BLUF
An experimental 8-week base-building protocol combining strength endurance circuits (progressing from 20 to 40 reps) with MAF-based aerobic development. Minimal barbell training through week 5. Goal: rebuild core foundation. Result: protocol failed after 3 weeks — increased reps and intensity proved ineffective.
Protocol Structure
Strength Endurance Days
3 Sets progressing 20→40 reps, 3:00 rest. Movements: Banded bench press, air squats, kipping pull-ups, bicycle crunches, banded tricep extensions, back extensions.
Endurance Days
MAF Run at/below 147 bpm (+5 from MAF foundation).
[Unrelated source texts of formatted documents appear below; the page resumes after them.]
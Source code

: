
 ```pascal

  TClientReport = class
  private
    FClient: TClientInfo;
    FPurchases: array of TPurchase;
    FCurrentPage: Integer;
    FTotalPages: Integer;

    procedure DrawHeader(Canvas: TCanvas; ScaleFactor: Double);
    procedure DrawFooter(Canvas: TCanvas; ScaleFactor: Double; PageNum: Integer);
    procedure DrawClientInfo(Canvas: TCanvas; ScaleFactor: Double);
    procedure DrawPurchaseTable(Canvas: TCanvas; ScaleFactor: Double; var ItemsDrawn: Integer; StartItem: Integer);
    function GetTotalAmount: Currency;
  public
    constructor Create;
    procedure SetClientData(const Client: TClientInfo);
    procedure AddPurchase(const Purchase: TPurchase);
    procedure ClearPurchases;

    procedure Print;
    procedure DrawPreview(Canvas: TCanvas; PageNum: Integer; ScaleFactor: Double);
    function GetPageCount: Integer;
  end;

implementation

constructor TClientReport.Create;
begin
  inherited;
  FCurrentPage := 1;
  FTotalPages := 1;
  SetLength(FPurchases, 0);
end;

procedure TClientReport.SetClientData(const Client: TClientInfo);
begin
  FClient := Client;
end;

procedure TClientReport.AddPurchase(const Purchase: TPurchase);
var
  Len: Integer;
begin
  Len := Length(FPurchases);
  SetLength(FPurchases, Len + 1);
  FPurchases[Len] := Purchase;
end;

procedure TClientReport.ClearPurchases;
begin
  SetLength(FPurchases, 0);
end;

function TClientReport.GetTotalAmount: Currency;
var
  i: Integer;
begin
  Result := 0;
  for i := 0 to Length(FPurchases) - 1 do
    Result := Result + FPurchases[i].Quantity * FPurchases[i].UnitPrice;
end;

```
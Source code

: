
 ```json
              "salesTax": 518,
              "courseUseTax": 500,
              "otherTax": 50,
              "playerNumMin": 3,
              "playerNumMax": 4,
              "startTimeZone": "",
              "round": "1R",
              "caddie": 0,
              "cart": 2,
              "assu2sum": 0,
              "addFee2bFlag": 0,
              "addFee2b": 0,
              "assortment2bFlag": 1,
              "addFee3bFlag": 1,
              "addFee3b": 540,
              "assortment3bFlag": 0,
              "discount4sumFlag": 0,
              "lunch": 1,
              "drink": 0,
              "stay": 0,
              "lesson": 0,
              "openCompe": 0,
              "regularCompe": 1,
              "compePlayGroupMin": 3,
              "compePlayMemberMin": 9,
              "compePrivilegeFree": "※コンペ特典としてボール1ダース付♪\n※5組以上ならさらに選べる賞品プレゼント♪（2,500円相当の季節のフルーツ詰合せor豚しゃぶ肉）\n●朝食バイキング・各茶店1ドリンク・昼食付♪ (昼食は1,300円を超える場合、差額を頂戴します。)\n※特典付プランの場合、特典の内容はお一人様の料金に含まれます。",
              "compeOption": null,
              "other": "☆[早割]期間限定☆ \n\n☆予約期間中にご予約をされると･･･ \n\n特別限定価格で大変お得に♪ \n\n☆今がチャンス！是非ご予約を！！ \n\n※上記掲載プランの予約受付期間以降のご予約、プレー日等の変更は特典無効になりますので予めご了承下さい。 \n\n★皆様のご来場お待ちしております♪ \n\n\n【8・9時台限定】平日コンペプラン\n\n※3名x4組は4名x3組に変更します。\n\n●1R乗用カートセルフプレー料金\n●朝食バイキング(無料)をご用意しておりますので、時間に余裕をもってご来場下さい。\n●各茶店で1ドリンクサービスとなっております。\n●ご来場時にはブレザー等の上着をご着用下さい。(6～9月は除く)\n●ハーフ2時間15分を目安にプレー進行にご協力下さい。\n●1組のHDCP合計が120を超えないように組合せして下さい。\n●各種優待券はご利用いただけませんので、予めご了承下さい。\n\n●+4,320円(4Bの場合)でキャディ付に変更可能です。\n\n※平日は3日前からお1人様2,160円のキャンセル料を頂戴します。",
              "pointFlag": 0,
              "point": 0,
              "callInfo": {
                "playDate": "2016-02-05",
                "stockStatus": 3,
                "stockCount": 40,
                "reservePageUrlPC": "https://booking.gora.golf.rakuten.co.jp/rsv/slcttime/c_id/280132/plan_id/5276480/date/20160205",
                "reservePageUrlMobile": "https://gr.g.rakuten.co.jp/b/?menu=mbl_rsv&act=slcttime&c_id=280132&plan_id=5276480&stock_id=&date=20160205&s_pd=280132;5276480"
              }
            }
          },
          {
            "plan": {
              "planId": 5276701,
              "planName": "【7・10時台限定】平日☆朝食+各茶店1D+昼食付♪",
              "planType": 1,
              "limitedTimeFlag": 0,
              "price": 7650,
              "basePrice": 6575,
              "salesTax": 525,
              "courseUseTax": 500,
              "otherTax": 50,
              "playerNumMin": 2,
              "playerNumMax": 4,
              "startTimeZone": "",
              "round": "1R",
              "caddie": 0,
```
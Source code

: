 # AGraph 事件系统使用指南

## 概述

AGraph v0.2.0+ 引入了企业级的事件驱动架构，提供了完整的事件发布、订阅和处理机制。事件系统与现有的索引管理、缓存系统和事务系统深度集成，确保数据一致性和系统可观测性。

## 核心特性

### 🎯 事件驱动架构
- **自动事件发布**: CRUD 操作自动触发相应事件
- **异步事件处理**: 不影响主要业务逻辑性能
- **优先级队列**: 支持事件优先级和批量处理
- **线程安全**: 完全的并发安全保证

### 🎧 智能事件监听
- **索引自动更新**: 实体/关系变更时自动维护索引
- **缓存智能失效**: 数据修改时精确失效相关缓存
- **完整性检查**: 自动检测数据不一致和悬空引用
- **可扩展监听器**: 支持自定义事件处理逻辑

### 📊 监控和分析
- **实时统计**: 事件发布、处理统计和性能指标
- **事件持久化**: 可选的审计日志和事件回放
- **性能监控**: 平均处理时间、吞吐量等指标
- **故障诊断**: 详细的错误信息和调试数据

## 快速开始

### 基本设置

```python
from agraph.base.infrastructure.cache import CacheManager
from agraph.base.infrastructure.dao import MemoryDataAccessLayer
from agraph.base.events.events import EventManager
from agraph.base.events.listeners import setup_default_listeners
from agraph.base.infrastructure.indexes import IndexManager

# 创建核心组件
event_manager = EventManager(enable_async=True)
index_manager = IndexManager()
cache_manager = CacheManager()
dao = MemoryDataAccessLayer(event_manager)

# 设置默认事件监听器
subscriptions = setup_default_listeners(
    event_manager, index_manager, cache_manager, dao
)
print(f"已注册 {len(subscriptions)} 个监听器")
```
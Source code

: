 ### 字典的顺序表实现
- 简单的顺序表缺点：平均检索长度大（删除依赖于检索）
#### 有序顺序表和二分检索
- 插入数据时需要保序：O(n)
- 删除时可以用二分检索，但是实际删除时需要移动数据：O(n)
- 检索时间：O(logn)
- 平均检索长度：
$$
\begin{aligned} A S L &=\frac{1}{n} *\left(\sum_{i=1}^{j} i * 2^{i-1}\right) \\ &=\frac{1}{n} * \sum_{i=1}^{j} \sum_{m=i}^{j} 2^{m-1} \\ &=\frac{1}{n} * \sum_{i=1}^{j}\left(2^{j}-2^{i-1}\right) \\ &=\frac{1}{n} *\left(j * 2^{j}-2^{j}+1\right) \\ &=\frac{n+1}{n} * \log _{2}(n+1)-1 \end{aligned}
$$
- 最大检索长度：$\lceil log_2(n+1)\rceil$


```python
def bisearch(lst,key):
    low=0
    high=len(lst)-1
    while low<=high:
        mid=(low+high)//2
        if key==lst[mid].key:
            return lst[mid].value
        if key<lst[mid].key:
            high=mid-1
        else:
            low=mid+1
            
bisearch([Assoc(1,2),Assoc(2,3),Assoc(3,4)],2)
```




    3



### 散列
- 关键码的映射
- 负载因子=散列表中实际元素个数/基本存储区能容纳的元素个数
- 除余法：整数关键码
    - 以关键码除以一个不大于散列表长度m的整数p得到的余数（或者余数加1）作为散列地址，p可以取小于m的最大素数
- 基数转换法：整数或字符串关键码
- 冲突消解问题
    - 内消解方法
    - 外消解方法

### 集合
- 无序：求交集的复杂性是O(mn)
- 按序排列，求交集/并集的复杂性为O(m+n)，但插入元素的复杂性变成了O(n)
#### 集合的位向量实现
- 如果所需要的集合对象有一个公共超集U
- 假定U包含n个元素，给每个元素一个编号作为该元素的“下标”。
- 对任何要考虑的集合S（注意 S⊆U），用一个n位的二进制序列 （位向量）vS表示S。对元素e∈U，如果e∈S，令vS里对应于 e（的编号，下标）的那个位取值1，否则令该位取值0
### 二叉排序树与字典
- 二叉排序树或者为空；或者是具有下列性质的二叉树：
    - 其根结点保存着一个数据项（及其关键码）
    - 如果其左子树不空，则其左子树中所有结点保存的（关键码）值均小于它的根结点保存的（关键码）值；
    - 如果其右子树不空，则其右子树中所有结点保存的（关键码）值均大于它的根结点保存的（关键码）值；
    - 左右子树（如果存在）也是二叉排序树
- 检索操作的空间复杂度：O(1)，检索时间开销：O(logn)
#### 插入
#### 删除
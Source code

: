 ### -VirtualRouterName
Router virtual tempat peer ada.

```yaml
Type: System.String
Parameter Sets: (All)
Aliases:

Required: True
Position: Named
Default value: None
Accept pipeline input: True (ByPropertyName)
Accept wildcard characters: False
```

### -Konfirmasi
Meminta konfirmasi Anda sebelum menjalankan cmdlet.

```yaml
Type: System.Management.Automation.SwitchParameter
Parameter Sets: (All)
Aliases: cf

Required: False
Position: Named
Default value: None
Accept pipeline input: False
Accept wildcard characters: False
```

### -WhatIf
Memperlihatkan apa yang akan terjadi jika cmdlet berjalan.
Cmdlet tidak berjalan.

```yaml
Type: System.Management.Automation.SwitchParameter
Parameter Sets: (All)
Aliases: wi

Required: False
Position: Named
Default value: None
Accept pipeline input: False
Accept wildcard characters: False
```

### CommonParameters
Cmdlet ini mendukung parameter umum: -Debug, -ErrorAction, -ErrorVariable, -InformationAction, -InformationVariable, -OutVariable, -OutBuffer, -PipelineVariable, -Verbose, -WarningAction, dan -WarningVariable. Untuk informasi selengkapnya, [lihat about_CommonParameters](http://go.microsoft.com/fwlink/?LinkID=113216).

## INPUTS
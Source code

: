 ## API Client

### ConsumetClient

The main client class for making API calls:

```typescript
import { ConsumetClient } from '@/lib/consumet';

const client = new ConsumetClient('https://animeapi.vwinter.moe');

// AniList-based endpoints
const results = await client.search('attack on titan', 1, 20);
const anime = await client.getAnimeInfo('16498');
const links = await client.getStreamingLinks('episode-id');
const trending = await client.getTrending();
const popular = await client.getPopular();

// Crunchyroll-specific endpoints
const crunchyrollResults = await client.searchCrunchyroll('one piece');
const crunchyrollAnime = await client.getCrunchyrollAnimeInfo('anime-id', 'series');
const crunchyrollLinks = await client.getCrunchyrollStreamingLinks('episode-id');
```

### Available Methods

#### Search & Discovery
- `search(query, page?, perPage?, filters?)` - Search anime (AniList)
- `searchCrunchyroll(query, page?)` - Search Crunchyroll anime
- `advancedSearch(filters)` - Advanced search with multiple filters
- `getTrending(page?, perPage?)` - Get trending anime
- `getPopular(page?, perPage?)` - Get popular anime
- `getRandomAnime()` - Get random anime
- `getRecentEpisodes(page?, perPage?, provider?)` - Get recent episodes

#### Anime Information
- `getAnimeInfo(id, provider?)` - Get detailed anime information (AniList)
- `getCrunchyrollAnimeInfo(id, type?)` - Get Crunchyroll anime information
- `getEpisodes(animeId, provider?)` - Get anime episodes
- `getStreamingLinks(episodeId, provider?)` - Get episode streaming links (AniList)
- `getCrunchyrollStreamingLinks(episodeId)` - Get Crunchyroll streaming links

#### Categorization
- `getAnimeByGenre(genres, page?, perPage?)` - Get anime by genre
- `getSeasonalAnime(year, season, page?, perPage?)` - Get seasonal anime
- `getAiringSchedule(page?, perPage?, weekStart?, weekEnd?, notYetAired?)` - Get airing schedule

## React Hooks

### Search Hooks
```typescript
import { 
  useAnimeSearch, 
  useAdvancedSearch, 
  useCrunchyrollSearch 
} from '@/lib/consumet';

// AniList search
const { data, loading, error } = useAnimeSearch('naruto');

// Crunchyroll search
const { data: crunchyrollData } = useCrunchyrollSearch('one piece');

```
Duration 30M→55M+. Long day: 55–120M Zone 2.
Week 1 (Days 1–7)
- Day 1: SE 3x20
- Day 2: MAF 2.64mi
- Day 3: MAF 2.25mi (battling illness)
- Day 4: SE 2x20 (wearables indicated rest needed — low HRV, elevated RHR)
- Day 5: Rest
- Day 6: Zone 2 90M 5.74mi
Week 2 (Days 8–14)
- Day 8: SE 3x30
- Day 9: MAF 2.89mi
- Day 10: 2.83mi
- Day 11: SE 2x30
- Day 13: E-bike 15.11mi
Week 3 (Days 15–21)
- Day 15: SE 3x40 — significant nausea, completed only 2 of 3 sets.
- Day 16: MAF 3.83mi
- Day 17: Significant fatigue despite positive vitals — questioning if consecutive running days problematic post-TBI (prior years: running >400m caused blackouts).
- Day 18: SE 2x40
Assessment
Protocol status: FAILED. Increased reps and intensity proved ineffective. Investigating root causes.